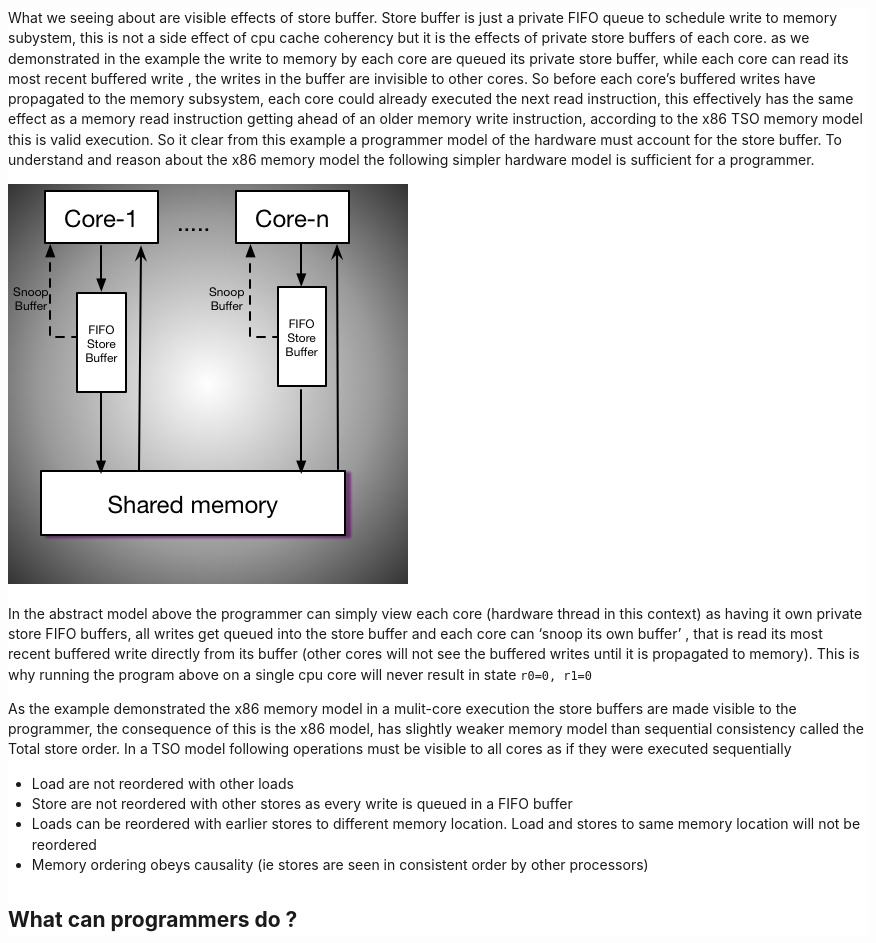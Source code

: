 What we seeing about are visible effects of store buffer. Store buffer is just a private FIFO queue to schedule write to memory subystem, this is not a side effect of cpu cache coherency but it is the effects of private store buffers of each core. 
as we demonstrated in the example the write to memory by each core are queued its private store buffer, while each core can read its most recent buffered write ,  the writes in the buffer are invisible to other cores. So before each core’s buffered writes have propagated to the memory subsystem, each core could already executed the next read instruction,  this effectively has the same effect as a memory read instruction getting ahead of an older memory write instruction, according to the x86 TSO memory model this is valid execution. So it clear from this example a programmer model of the hardware must account for the store buffer. To understand and reason about the x86 memory model the following simpler hardware model is sufficient for a programmer.

 
![programmers view](/imgs/memory/memorymodel.png)

In the abstract model above the programmer can simply view each core (hardware thread in this context) as having it own private store FIFO buffers, all writes get queued into the store buffer and each core can ‘snoop its own buffer’ , that is read its most recent buffered write directly from its buffer (other cores will not see the buffered writes until it is propagated to memory). This is why running the program above on a single cpu core will never result in state `r0=0, r1=0`

 As the example demonstrated the x86 memory model in a mulit-core execution the store buffers are made visible to the programmer, the consequence of this is the x86 model, has slightly weaker memory model than sequential consistency called the Total store order. In a TSO model following operations must be visible to all cores as if they were executed sequentially

* Load  are not reordered with other loads
* Store  are not reordered with other stores as every write is queued in a FIFO buffer
* Loads can be reordered with earlier stores to different memory location. Load and stores to same memory location will not be reordered
* Memory ordering obeys causality (ie stores are seen in consistent order by other processors)

## What can programmers do  ?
--------------------------------------------------
Return every line above in which the string "Load" occurs.

* Load  are not reordered with other loads
* Loads can be reordered with earlier stores to different memory location. Load and stores to same memory location will not be reordered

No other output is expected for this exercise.